Recently, several systems of neuropeptides have been demonstrated to have anticonvulsant action in some forms of epilepsy to some extent. However, considerably less knowledge has been taken to their involvement in convulsive disorders either with regard to the development, expression or control of seizures. In this study, therefore, we examined the influence of amygdaloid kindling, an experimental model of temporal lobe epilepsy, on thyrotropin-releasing hormone (TRH), somato-statin (SS), cholecystokinin (CCK) and substance P (SP) content in the amygdala/piriform cortex and hippocampus. Male Sprague-Dawley rats were implanted bipolar electrodes into the left amygdala under pentobarbital anesthesia. Daily kindling stimulation was made to the left amygdala with 1 sec, 60 Hz, 400μA, until 5 consecutive fully kindled generalized convulsive seizures were elicited. Subsequently, amygdaloid kindled rats were decapitated 30 min, 24 hrs, 48 hrs, 7 days and 21 days after the last amygdaloid stimulation, and the amygdala/piriform cortex and hippocam-pus were dissected. Control animals only received chronic electrodes, but no stimulation was delivered. The immunoreactivity of TRH, SS, CCK and SP was examined by methods of specific radioimmunoassay. The TRH content in these two brain regions significantly increased 24 hrs after the last kindled convulsion. Thisincrease became maximal 48 hrs after the last convulsion : about 3-fold and 4-fold of the control in the amygdala/piriform cortex and hippocampus, respectively. Such increases in the TRH content tended to persist for 7 days, but returned to the control level 21 days after the last convulsion. These results of TRH are consistent with previous reports in which the TRH content in the limbic structures was elevated 48 hrs after the amygdaloid kindled convulsion.

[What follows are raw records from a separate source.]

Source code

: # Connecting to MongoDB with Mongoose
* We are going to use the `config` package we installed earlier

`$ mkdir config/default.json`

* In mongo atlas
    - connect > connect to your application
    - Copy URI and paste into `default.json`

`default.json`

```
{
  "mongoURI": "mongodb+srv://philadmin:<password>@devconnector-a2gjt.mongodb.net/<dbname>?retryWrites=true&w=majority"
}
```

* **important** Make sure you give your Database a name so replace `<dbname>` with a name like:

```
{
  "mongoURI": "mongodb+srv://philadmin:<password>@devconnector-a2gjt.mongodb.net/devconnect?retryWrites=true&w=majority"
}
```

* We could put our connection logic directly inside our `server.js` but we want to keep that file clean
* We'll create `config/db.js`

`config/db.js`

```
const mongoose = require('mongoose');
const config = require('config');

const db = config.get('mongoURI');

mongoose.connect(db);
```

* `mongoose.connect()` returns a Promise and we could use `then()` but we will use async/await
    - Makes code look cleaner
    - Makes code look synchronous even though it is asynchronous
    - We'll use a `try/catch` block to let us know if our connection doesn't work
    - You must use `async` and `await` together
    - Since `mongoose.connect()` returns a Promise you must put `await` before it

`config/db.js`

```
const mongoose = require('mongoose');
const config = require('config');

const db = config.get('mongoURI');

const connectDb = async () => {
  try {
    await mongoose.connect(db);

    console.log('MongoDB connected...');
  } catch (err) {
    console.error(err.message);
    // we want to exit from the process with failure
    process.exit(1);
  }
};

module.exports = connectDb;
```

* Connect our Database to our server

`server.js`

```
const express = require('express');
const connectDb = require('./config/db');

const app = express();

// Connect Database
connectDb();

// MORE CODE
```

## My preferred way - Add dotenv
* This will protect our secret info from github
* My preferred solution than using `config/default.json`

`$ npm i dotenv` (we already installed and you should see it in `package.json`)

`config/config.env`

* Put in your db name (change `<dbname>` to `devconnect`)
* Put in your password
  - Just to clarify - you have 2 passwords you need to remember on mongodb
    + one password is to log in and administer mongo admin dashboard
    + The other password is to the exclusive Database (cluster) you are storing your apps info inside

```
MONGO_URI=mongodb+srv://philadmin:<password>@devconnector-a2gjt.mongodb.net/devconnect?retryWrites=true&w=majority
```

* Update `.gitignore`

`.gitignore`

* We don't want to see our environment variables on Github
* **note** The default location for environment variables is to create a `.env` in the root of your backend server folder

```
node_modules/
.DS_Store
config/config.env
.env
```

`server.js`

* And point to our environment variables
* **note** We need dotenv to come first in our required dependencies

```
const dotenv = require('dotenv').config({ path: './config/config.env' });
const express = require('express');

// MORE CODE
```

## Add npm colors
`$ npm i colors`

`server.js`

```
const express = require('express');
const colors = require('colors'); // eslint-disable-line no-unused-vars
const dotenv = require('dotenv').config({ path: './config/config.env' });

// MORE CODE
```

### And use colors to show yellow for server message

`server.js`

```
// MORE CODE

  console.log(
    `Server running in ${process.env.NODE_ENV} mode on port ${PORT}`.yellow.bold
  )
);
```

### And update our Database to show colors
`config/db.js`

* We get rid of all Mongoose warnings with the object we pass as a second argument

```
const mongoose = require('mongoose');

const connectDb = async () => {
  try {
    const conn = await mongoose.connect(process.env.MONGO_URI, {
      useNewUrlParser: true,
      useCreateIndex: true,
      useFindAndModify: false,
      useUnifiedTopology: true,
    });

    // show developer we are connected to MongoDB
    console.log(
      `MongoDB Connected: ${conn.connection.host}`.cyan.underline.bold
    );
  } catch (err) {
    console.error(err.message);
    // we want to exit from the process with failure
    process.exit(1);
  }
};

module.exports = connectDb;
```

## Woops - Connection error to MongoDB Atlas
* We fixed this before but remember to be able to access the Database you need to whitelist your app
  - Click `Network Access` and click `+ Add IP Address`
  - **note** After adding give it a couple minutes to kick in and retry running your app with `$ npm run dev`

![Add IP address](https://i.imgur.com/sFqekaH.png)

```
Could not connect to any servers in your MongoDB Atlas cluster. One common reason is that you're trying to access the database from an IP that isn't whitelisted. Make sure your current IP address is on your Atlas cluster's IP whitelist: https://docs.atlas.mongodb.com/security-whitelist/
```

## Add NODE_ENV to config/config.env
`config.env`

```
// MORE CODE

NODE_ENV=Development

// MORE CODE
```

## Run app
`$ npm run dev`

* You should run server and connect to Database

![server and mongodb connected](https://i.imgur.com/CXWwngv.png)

On the other hand, no significant change of the SS, CCK and SP content was observed at any time point examined in these two brain regions. Moreover, in the present study, we did not find any significant changes in the SS content from 30 min to 21 days after the last amygdaloid kindled convulsion even in the amygdala/piriform cortex. Thus, this study did not confirm the previous findings by others that the SS content increased over 2 months after AM kindling in the limbic cortex of rats, and that the hippocampal CCK content increased 24 hrs after AM kindled convulsions.

In summary, of the four neuropeptides, TRH, SS, CCK and SP, examined in this study, only TRH content was observed to be clearly changed by AM kindling.